Politik
Mit einer "Landesgruppe Ost" will die Linke auf die "Sorgen der Bürger" in Ostdeutschland eingehen.
Mit einer "Landesgruppe Ost" will die Linke auf die "Sorgen der Bürger" in Ostdeutschland eingehen.(Foto: imago/Metodi Popow)
Samstag, 07. Oktober 2017

Zusammenarbeit bei Ost-Themen: Linke plant Landesgruppe Ost im Bundestag

Traditionell ist die Linke stark in Ostdeutschland. Doch bei der vergangenen Bundestagswahl verliert die Partei viele Wähler in der Region an die AfD. Anlass für eine Neuordnung der Fraktion, findet deren Chef Dietmar Bartsch.

Als Konsequenz aus dem starken Abschneiden der rechtspopulistischen AfD in Ostdeutschland plant die Linksfraktion im Bundestag die Gründung einer Landesgruppe Ost. Seine Partei habe einen Teil der Protestwähler nicht mehr an sich binden können, sagte Linksfraktionschef Dietmar Bartsch der "Rheinischen Post". Weil deren Sorgen aber ernst genommen werden müssten, "unterstütze ich diejenigen, die eine Landesgruppe Ost in der Bundestagsfraktion bilden wollen", erklärte er.

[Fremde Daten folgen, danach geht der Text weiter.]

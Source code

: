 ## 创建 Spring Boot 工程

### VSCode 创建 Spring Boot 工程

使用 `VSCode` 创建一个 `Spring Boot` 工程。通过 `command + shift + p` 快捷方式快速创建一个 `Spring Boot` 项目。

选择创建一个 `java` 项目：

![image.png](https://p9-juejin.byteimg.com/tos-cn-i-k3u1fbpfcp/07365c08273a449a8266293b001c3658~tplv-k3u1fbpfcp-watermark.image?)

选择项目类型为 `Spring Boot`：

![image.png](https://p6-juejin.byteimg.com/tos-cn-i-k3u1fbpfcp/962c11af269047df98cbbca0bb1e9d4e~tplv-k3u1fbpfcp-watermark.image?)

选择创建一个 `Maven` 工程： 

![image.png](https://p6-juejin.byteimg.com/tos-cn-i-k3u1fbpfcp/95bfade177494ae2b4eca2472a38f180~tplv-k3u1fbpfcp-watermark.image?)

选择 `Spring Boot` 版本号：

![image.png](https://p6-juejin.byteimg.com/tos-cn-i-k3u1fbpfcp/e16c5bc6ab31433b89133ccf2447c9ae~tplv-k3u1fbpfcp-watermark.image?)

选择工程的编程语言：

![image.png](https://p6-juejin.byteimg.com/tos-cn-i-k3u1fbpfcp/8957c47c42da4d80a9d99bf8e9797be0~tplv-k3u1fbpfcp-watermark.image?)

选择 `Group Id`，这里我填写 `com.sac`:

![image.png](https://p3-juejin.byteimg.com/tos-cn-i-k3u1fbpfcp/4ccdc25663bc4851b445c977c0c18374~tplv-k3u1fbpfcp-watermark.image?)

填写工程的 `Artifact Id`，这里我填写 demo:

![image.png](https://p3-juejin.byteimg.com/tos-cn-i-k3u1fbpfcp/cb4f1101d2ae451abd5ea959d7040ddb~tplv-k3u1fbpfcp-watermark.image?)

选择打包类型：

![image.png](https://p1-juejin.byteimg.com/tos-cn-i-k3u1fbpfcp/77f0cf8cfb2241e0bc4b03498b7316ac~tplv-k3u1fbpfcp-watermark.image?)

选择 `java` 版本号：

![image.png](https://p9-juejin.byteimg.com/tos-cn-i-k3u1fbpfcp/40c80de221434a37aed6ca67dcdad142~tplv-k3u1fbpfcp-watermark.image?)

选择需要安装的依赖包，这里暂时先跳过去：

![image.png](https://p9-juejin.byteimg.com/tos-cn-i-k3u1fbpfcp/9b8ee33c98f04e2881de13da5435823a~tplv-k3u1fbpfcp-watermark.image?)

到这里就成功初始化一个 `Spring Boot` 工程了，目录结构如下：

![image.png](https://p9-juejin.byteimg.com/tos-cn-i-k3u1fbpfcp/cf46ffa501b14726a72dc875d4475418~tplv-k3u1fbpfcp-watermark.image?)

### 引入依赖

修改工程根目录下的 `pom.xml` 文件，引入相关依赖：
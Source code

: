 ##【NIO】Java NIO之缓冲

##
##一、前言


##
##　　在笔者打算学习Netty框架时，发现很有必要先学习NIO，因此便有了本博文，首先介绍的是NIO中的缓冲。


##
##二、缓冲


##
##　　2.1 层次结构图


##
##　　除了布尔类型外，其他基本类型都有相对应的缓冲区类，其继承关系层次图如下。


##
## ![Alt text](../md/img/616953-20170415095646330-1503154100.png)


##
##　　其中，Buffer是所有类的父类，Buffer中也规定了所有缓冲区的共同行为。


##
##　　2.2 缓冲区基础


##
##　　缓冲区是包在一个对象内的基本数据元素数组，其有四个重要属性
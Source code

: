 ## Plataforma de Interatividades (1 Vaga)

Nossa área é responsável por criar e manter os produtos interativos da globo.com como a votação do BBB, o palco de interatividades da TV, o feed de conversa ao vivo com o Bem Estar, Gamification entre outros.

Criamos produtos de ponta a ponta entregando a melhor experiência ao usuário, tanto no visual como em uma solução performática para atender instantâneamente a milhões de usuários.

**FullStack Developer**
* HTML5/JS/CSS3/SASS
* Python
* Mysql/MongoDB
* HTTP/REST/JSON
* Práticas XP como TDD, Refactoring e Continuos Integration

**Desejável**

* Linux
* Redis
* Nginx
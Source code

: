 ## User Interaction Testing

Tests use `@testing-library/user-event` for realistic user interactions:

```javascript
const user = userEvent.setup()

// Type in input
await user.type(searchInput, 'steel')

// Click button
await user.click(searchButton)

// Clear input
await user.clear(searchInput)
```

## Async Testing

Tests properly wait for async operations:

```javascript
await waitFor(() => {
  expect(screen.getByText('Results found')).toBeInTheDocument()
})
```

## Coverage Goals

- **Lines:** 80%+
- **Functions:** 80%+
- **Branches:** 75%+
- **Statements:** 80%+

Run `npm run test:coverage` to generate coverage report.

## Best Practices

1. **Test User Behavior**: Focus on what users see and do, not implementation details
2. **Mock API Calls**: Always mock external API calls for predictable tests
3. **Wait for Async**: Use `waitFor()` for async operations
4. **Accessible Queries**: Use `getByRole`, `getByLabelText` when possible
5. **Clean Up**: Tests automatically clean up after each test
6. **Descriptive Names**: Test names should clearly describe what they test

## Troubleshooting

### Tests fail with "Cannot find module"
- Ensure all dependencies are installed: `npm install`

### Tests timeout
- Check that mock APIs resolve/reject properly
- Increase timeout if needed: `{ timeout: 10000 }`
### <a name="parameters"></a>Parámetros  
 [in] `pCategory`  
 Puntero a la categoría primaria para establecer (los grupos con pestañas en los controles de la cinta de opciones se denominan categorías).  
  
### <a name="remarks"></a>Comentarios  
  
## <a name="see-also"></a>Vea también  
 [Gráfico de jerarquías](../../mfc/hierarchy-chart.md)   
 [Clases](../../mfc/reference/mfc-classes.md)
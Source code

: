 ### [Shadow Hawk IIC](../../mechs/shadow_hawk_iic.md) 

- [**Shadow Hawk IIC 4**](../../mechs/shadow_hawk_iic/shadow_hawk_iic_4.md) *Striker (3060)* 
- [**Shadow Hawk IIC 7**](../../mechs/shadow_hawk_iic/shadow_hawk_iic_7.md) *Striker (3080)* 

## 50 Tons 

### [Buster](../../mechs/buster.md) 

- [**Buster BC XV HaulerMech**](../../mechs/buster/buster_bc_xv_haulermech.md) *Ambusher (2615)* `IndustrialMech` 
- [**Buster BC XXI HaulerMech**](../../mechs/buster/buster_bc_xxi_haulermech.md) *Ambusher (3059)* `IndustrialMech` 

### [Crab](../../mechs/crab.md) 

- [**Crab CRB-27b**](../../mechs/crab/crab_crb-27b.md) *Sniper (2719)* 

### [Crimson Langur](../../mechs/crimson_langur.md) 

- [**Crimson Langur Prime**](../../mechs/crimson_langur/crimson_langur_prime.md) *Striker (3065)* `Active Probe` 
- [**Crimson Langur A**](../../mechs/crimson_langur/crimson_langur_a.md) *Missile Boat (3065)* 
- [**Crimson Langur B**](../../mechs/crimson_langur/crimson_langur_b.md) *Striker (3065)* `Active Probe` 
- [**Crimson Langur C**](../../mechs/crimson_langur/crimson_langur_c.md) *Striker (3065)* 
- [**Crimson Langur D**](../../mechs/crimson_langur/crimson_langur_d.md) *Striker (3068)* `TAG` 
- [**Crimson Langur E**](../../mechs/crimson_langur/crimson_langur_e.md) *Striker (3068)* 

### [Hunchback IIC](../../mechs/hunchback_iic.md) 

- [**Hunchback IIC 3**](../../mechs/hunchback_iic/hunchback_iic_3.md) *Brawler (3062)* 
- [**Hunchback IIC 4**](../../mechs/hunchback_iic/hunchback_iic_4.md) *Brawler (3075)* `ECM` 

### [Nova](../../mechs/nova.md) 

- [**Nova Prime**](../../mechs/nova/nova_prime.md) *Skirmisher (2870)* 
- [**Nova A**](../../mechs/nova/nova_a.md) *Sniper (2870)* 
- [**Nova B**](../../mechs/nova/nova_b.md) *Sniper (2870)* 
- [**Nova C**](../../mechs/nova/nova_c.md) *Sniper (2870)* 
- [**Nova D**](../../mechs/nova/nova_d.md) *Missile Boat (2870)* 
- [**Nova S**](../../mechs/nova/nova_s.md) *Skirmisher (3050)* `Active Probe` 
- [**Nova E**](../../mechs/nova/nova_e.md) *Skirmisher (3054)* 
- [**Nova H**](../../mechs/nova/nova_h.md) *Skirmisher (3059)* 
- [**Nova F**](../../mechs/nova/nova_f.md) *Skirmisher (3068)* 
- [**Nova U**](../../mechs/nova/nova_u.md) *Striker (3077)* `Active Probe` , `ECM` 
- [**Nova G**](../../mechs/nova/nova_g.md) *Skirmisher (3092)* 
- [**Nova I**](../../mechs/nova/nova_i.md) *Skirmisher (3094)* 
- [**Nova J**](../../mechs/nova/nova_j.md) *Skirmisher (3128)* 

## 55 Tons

Zudem hob Bartsch hervor, dass die wirtschaftlichen Unterschiede zwischen Ost und West weiter groß seien. Er verwies etwa auf niedrigere Mindestlöhne im Osten in der Pflege. "Das heißt, Pflege und Zuneigung im Osten sind weniger wert als im Westen. Das kann einfach nicht sein." Bartsch sprach sich auch dafür aus, dass die Linken-Politikerin Petra Pau erneut für das Amt der Bundestagsvizepräsidentin kandidiert, das sie seit 2006 innehat.

Als Landesgruppe wird der Zusammenschluss von Abgeordneten einer Fraktion des Bundestages bezeichnet, in dem alle Mitglieder aus demselben Bundesland stammen. In einer sogenannten Landesgruppe Ost vereinen sich entsprechend Abgeordnete aus den ostdeutschen Bundesländern, um an spezifisch ostdeutschen Problemen zu arbeiten. Eine solche Landesgruppe unterhält im Deutschen Bundestag bisher nur die SPD-Fraktion.

Bei der Bundestagswahl am 24. September war die AfD mit 12,6 Prozent der Stimmen erstmals in den Bundestag eingezogen. Besonders stark schnitten die Rechtspopulisten in Ostdeutschland ab. Die Linke hatte bei der Bundestagswahl 9,2 Prozent erreicht und sich im Vergleich zu 2013 leicht verbessert.